Contrariamente a la propaganda del general Augusto Pinochet (nombrado Jefe de las FF. AA. en agosto 73), nunca existió un ejército de los “cordones de la muerte” o un “plan Z” destinado a destruir el ejército. De hecho, si bien hubieron actos de resistencia heroica y algunos enfrentamientos armados, el poder popular y la izquierda – sin plan de respuesta político-militar preparado – tuvieron que pasar a la clandestinidad o someterse rápidamente bajo las implacables botas de la represión.

«El día del golpe había muertos en la calle, los traían incluso de otros sitios y los tiraban aquí». Así cuenta Carlos Mujica, trabajador de la planta metalúrgica Alusa. «¡Y no podíamos hacer nada! Creo que lo más duro fue el período 1973-1974. Después, en 1975, los servicios secretos vinieron a buscarme a Alusa. Me detuvieron y me llevaron a la famosa Villa Grimaldi: ahí, pasaban a la gente por la ‘parrilla’, es decir, sobre una cama de hierro donde aplicaban corriente eléctrica en las piernas, etc. Sabían que yo era delegado del sector…». Se iniciaba la larga y triste noche de la tiranía pinochetista y la brutal transformación del país en “paraíso del neoliberalismo”.

Producto del terrorismo de Estado y de la “amnesia forzada” a la que el pueblo chileno fue sometido por la junta militar (1973-1990), la historia de la Unidad Popular se mantuvo durante mucho tiempo ignorada por amplias mayorías.

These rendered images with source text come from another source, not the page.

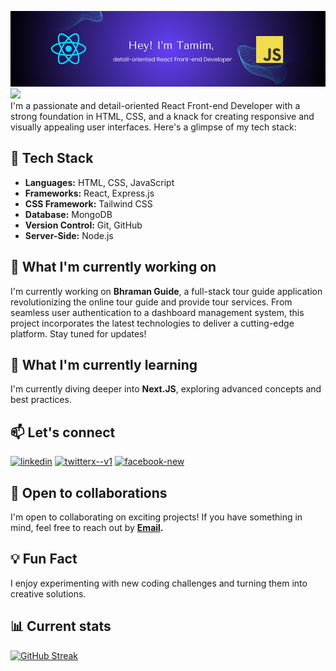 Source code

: ![Header Banner](./images/github-banner.png)
![](https://komarev.com/ghpvc/?username=protamim) <br />
I'm a passionate and detail-oriented React Front-end Developer with a strong foundation in HTML, CSS, and a knack for creating responsive and visually appealing user interfaces. Here's a glimpse of my tech stack:

## 🔧 Tech Stack

- **Languages:** HTML, CSS, JavaScript
- **Frameworks:** React, Express.js
- **CSS Framework:** Tailwind CSS
- **Database:** MongoDB
- **Version Control:** Git, GitHub
- **Server-Side:** Node.js

## 🚀 What I'm currently working on

I'm currently working on **Bhraman Guide**, a full-stack tour guide application revolutionizing the online tour guide and provide tour services. From seamless user authentication to a dashboard management system, this project incorporates the latest technologies to deliver a cutting-edge platform. Stay tuned for updates!

## 🌱 What I'm currently learning

I'm currently diving deeper into **Next.JS**, exploring advanced concepts and best practices.

## 📫 Let's connect

[<img src="https://img.icons8.com/fluency/48/linkedin.png" alt="linkedin"/>](https://www.linkedin.com/in/tamim-talukdar-35a5a2287/)
[<img src="https://img.icons8.com/color/48/twitterx--v1.png" alt="twitterx--v1"/>](https://twitter.com/talukdar_32)
[<img src="https://img.icons8.com/fluency/48/facebook-new.png" alt="facebook-new"/>](https://www.facebook.com/protamim32/)

## 🤝 Open to collaborations

I'm open to collaborating on exciting projects! If you have something in mind, feel free to reach out by **[Email](mailto:s163.tamim@gmail.com).**

## 💡 Fun Fact

I enjoy experimenting with new coding challenges and turning them into creative solutions.

## 📊 Current stats
[![GitHub Streak](https://github-readme-streak-stats.herokuapp.com?user=protamim&theme=dayfox&date_format=M%20j%5B%2C%20Y%5D)](https://www.linkedin.com/in/tamim-talukdar-35a5a2287/)
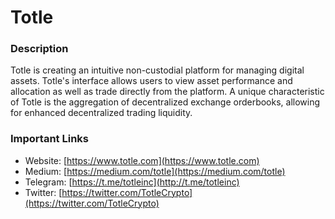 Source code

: # Totle

### Description
Totle is creating an intuitive non-custodial platform for managing digital assets.  Totle's interface allows users to view asset performance and allocation as well as trade directly from the platform.  A unique characteristic of Totle is the aggregation of decentralized exchange orderbooks, allowing for enhanced decentralized trading liquidity.  

### Important Links
* Website: [https://www.totle.com](https://www.totle.com)
* Medium: [https://medium.com/totle](https://medium.com/totle)
* Telegram: [https://t.me/totleinc](http://t.me/totleinc)
* Twitter: [https://twitter.com/TotleCrypto](https://twitter.com/TotleCrypto)

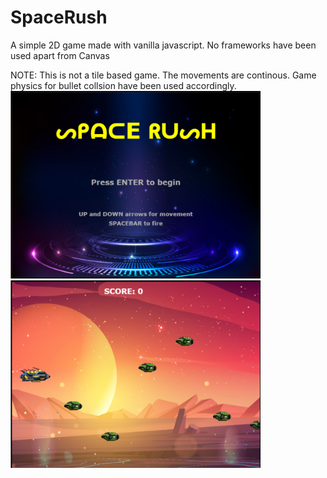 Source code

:# SpaceRush
A simple 2D game made with vanilla javascript. 
No frameworks have been used apart from Canvas

NOTE: This is not a tile based game. The movements are continous.
Game physics for bullet collsion have been used accordingly.\
<img src="./Startuppage.png" width="400" height="300" /> \
<img src="./Maingame.png" width="400" height="300" />
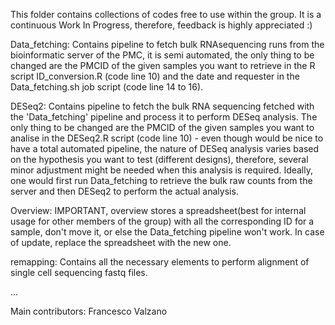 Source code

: This folder contains collections of codes free to use within the group.
It is a continuous Work In Progress, therefore, feedback is highly appreciated :)


Data_fetching: Contains pipeline to fetch bulk RNAsequencing runs from the bioinformatic server of the PMC, it is semi automated, the only thing to be changed are the PMCID of the given samples you want to retrieve in the R script ID_conversion.R (code line 10) and the date and requester in the Data_fetching.sh job script (code line 14 to 16).

DESeq2: Contains pipeline to fetch the bulk RNA sequencing fetched with the 'Data_fetching' pipeline and process it to perform DESeq analysis. The only thing to be changed are the PMCID of the given samples you want to analise in the DESeq2.R script (code line 10) - even though would be nice to have a total automated pipeline, the nature of DESeq analysis varies based on the hypothesis you want to test (different designs), therefore, several minor adjustment might be needed when this analysis is required.
Ideally, one would first run Data_fetching to retrieve the bulk raw counts from the server and then DESeq2 to perform the actual analysis.

Overview: IMPORTANT, overview stores a spreadsheet(best for internal usage for other members of the group) with all the corresponding ID for a sample, don't move it, or else the Data_fetching pipeline won't work. In case of update, replace the spreadsheet with the new one.

remapping: Contains all the necessary elements to perform alignment of single cell sequencing fastq files.

...

Main contributors:
Francesco Valzano
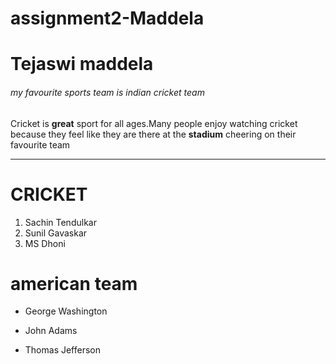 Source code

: # assignment2-Maddela
# Tejaswi maddela 
###### my favourite sports team is indian cricket team
Cricket is **great** sport for all ages.Many people enjoy watching cricket because they feel like they are there at the **stadium** cheering on their favourite team
*****
# CRICKET
1. Sachin Tendulkar
1. Sunil Gavaskar
1. MS Dhoni

# american team
- George Washington
* John Adams
+ Thomas Jefferson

Una memoria colectiva destrozada que no pudo recomponerse bajo los gobiernos social-liberales de la “Concertación” (1990-2010), cuya política económica e institucional fue, en muchos aspectos, una continuación del régimen anterior. En esas condiciones, los recuerdos siguieron vivos en los espacios militantes o familiares, pero en forma atomizada.

No obstante, en los últimos años, Chile estuvo cambiando en forma acelerada: desde el 2011, una nueva generación que no ha conocido la dictadura está encabezando movilizaciones masivas en contra del modelo neoliberal autoritario. Y la impresionante rebelión popular que ha comenzado en octubre 2019 todavía está activa, como un volcán, bajo la pandemia y la represión del gobierno actual. Con este gran levantamiento social, figuras como las de Salvador Allende y de Miguel Enríquez, el ejemplo de los obreros de los cordones industriales, el sacrificio de los que lucharon en contra del régimen de Pinochet o la histórica resistencia del pueblo Mapuche volvieron a irrumpir en la escena política, en las pancartas de las manifestaciones, en los debates de las asambleas territoriales o en las discusiones en torno a las ollas comunes.

«El pasado siempre es importante», recalca Luis Pelliza, obrero que mantuvo su actividad dentro del movimiento sindical, contras vientos y mareas, desde los 70 hasta años recientes. “Forma parte de una historia que vivimos. Conocer la experiencia de nuestra derrota es necesario para comprender cómo podremos afrontar el futuro».